| ACTIVITY |
Lines holding the word "composée": how many does the material below have? Answer with nothing but the number.

| DATA EXTRACT |
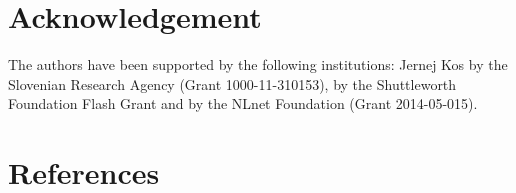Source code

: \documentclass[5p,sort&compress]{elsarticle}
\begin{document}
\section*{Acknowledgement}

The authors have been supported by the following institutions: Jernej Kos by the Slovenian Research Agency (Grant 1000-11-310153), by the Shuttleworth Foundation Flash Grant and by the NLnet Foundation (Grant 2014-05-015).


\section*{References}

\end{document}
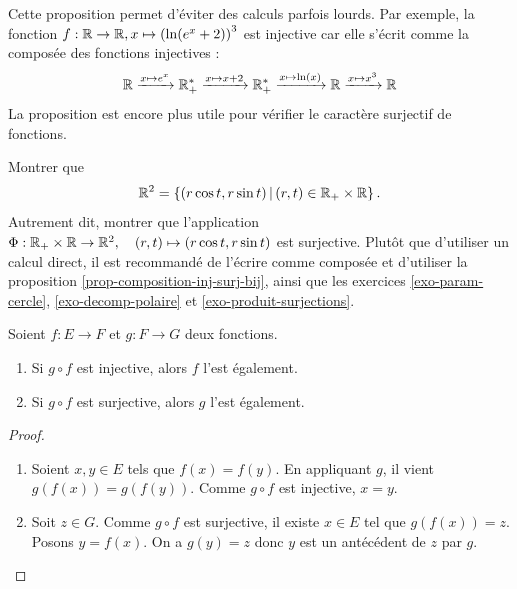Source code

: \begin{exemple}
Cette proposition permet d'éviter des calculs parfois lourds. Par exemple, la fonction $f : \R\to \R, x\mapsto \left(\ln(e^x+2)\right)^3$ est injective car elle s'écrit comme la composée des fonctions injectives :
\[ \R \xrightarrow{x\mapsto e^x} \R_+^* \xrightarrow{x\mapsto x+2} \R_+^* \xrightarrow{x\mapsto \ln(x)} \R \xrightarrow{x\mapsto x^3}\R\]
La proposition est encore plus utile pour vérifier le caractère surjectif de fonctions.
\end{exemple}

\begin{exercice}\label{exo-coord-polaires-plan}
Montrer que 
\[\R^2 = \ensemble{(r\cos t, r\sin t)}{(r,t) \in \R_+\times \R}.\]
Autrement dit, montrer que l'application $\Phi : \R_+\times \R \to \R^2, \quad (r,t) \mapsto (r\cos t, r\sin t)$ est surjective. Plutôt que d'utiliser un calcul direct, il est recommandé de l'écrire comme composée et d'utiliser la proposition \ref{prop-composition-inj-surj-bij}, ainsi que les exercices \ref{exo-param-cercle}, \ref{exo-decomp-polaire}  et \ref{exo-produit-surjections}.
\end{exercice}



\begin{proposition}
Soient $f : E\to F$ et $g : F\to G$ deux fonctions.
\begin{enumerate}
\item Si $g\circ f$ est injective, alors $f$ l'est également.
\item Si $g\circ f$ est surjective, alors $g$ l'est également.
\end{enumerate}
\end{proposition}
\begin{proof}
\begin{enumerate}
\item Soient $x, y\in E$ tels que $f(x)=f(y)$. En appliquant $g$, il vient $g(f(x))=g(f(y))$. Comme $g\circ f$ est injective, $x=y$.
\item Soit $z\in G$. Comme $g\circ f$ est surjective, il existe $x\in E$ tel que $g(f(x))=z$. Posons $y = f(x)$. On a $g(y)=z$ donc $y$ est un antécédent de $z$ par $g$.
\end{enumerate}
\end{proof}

...

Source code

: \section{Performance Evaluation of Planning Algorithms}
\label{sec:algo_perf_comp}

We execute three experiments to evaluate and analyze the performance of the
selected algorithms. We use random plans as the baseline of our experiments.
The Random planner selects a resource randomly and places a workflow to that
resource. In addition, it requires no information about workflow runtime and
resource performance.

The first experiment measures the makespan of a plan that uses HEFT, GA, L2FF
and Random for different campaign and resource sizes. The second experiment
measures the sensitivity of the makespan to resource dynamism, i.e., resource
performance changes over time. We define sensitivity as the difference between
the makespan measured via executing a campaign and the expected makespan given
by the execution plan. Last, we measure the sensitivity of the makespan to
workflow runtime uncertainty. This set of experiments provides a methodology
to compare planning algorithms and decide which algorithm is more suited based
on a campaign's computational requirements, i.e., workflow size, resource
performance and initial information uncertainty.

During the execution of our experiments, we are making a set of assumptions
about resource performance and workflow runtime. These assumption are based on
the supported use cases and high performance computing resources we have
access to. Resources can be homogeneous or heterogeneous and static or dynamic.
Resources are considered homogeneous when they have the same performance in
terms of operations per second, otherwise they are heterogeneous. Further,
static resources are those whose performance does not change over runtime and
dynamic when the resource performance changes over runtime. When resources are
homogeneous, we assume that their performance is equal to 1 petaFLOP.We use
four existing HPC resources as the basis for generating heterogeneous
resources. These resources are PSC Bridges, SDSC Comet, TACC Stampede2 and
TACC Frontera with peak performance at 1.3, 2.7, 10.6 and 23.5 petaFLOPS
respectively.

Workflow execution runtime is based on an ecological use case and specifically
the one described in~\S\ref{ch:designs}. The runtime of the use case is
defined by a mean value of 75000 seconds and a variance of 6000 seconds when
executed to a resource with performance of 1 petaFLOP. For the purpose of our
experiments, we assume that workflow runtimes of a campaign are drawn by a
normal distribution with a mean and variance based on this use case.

| COMPLETED EXERCISE |
2